My third example comes from reading Scott AdamsHow to Fail at Almost Everything and Still Win Big. I purchased this book with little idea it would connect so well with this blog. For a start, Scott Adams puts public speaking on his list of 13 essential things for success. Who knew? And the book has one of the most excellent descriptions of stepping on stage to give a talk I have ever read. It’s only two pages long, but well worth the investment if you wish to discover the mindset of a seasoned speaker who knows he will connect. But the strangest discovery for me was hidden in Scott Adams’ story of how his speaking career started. His first gig came when he was asked to speak for the Association of Petroleum Engineers in Calgary, Canada – my hometown. My jaw dropped when I realized that my father had been President of that association.
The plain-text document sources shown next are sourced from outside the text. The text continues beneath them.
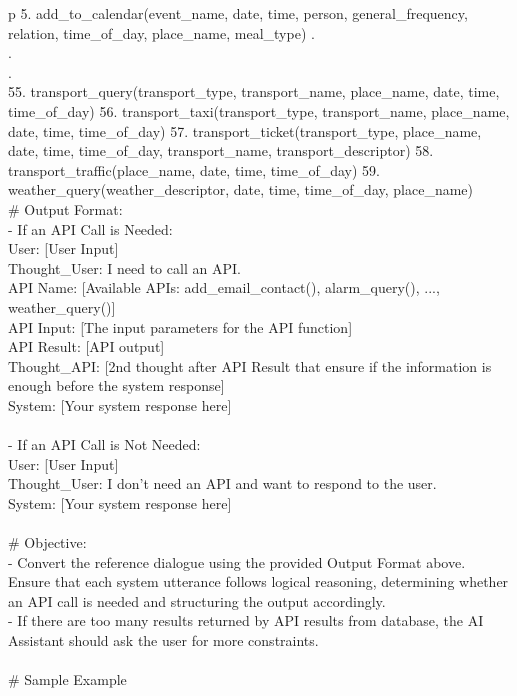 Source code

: \begin{table*}
\begin{tabular}{p\linewidth}
5. add\_to\_calendar(event\_name, date, time, person, general\_frequency, relation, time\_of\_day, place\_name, meal\_type)
.\\
.\\
.\\
55. transport\_query(transport\_type, transport\_name, place\_name, date, time, time\_of\_day)
56. transport\_taxi(transport\_type, transport\_name, place\_name, date, time, time\_of\_day)
57. transport\_ticket(transport\_type, place\_name, date, time, time\_of\_day, transport\_name, transport\_descriptor)
58. transport\_traffic(place\_name, date, time, time\_of\_day)
59. weather\_query(weather\_descriptor, date, time, time\_of\_day, place\_name)
 \\
\# Output Format: \\
- If an API Call is Needed: \\
\quad	User: [User Input] \\
\quad    Thought\_User: I need to call an API. \\
\quad    API Name: [Available APIs: add\_email\_contact(), alarm\_query(), ..., weather\_query()] \\
\quad    API Input: [The input parameters for the API function] \\
 \quad   API Result: [API output] \\
 \quad   Thought\_API: [2nd thought after API Result that ensure if the information is enough before the system response] \\
\quad	System: [Your system response here] \\
 \\
- If an API Call is Not Needed: \\
\quad	User: [User Input] \\
 \quad   Thought\_User: I don't need an API and want to respond to the user. \\
 \quad   System: [Your system response here] \\
 \\
\# Objective:  \\
- Convert the reference dialogue using the provided Output Format above. Ensure that each system utterance follows logical reasoning, determining whether an API call is needed and structuring the output accordingly. \\
- If there are too many results returned by API results from database, the AI Assistant should ask the user for more constraints. \\
 \\
\# Sample Example \\

\end{tabular}
\end{table*}
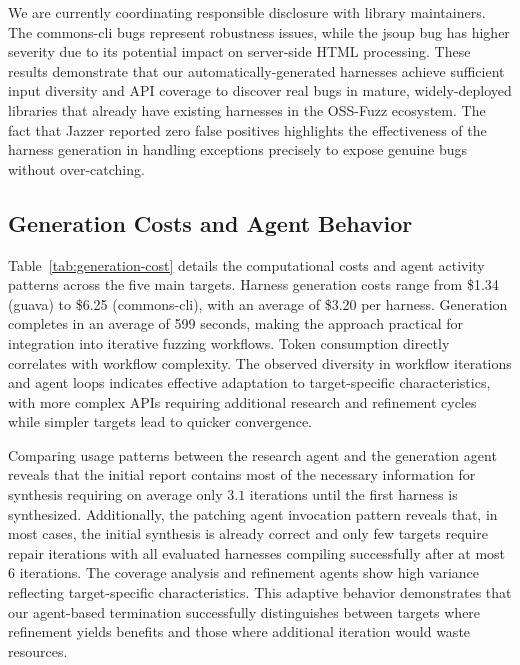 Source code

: We are currently coordinating responsible disclosure with library maintainers. The commons-cli bugs represent robustness issues, while the jsoup bug has higher severity due to its potential impact on server-side HTML processing.
These results demonstrate that our automatically-generated harnesses achieve sufficient input diversity and API coverage to discover real bugs in mature, widely-deployed libraries that already have existing harnesses in the OSS-Fuzz ecosystem. The fact that Jazzer reported zero false positives highlights the effectiveness of the harness generation in handling exceptions precisely to expose genuine bugs without over-catching.
%

\subsection{Generation Costs and Agent Behavior}%
\label{subsec:generation-costs}
%
%
Table~\ref{tab:generation-cost} details the computational costs and agent activity patterns across the five main targets. Harness generation costs range from \$1.34 (guava) to \$6.25 (commons-cli), with an average of \$3.20 per harness. Generation completes in an average of 599 seconds, making the approach practical for integration into iterative fuzzing workflows.
Token consumption directly correlates with workflow complexity. The observed diversity in workflow iterations and agent loops indicates effective adaptation to target-specific characteristics, with more complex APIs requiring additional research and refinement cycles while simpler targets lead to quicker convergence. 
\par
Comparing usage patterns between the research agent and the generation agent reveals that the initial report contains most of the necessary information for synthesis requiring on average only $3.1$ iterations until the first harness is synthesized. Additionally, the patching agent invocation pattern reveals that, in most cases, the initial synthesis is already correct and only few targets require repair iterations with all evaluated harnesses compiling successfully after at most $6$ iterations.
The coverage analysis and refinement agents show high variance reflecting target-specific characteristics.
This adaptive behavior demonstrates that our agent-based termination successfully distinguishes between targets where refinement yields benefits and those where additional iteration would waste resources.




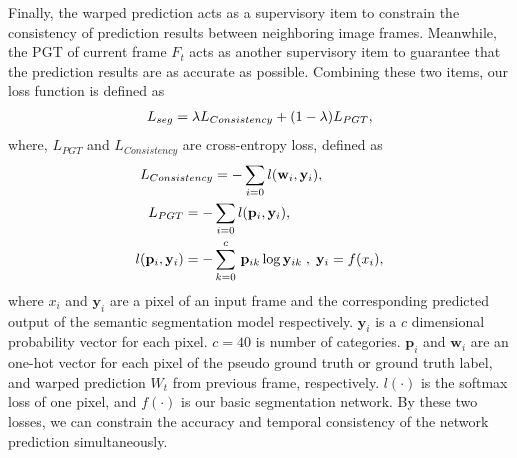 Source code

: Finally, the warped prediction acts as a supervisory item to constrain the consistency of prediction results between neighboring image frames.
%
Meanwhile, the PGT of current frame $F_t$ acts as another supervisory item to guarantee that the prediction results are as accurate as possible.
Combining these two items, our loss function is defined as
\begin{equation}
\centering
\begin{aligned}
L_{seg}= \lambda L_{Consistency} +(1-\lambda)L_{PGT},
\end{aligned}
\end{equation}
%
where, ${L_{PGT}}$ and ${L_{Consistency}}$ are cross-entropy loss, defined as
\begin{equation}
{
\vspace*{-0.6cm} 
\centering     
\begin{aligned} 
L_{Consistency} &= -\sum_{i=0} l(\mathbf{w}_i,\mathbf{y}_i),\\
L_{PGT} = -&\sum_{i=0} l(\mathbf{p}_i,\mathbf{y}_i), \\
l(\mathbf{p}_i,\mathbf{y}_i) = -&\sum_{k=0}^c \,\mathbf{p}_{ik}\log{\mathbf{y}_{ik}}\;,\; \mathbf{y}_{i} = f(x_{i}),\\
\end{aligned}
}
\end{equation}
%
where ${x_i}$ and ${\mathbf{y}_i}$ are a pixel of an input frame and the corresponding predicted output of the semantic segmentation model respectively. 
%
$\mathbf{y}_i$ is a $c$ dimensional probability vector for each pixel.
${c}=40$ is number of categories.
%
${\mathbf{p}_i}$ and ${\mathbf{w}_i}$ are an one-hot vector for each pixel of the pseudo ground truth or ground truth label, and warped prediction $W_{t}$ from previous frame, respectively. 
%
${l(\cdot)}$ is the softmax loss of one pixel, and ${f(\cdot)}$ is our basic segmentation network. 
%
By these two losses, we can constrain the accuracy and temporal consistency of the network prediction simultaneously.
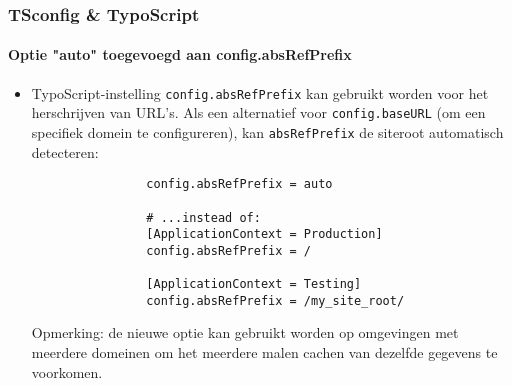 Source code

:\begin{frame}[fragile]
	\frametitle{TSconfig \& TypoScript}
	\framesubtitle{Optie "auto" toegevoegd aan config.absRefPrefix}

	\begin{itemize}
		\item TypoScript-instelling \texttt{config.absRefPrefix} kan gebruikt worden voor het 
			herschrijven van URL's. Als een alternatief voor \texttt{config.baseURL} 
			(om een  specifiek domein te configureren), kan \texttt{absRefPrefix} 
			de siteroot automatisch detecteren:

			\begin{lstlisting}
				config.absRefPrefix = auto

				# ...instead of:
				[ApplicationContext = Production]
				config.absRefPrefix = /

				[ApplicationContext = Testing]
				config.absRefPrefix = /my_site_root/
			\end{lstlisting}

		\smaller
			Opmerking: de nieuwe optie kan gebruikt worden op omgevingen met meerdere domeinen
			om het meerdere malen cachen van dezelfde gegevens te voorkomen.
		\normalsize

	\end{itemize}

\end{frame}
Small world; Big connection.

When you set out to speak, write, or perfom any story in public, you must believe that such synchronicities are optimistically and realistically possible. We write and tell stories not to be unique, but to connect. Hearing afterwards that audience members were thinking the same idea, doing the same thing, or that a family member, like a father or cousin, was somehow involved in the same event, is the hidden synchonicity that make our stories richer and deeper. When that happens, we know that we have connected with our audience.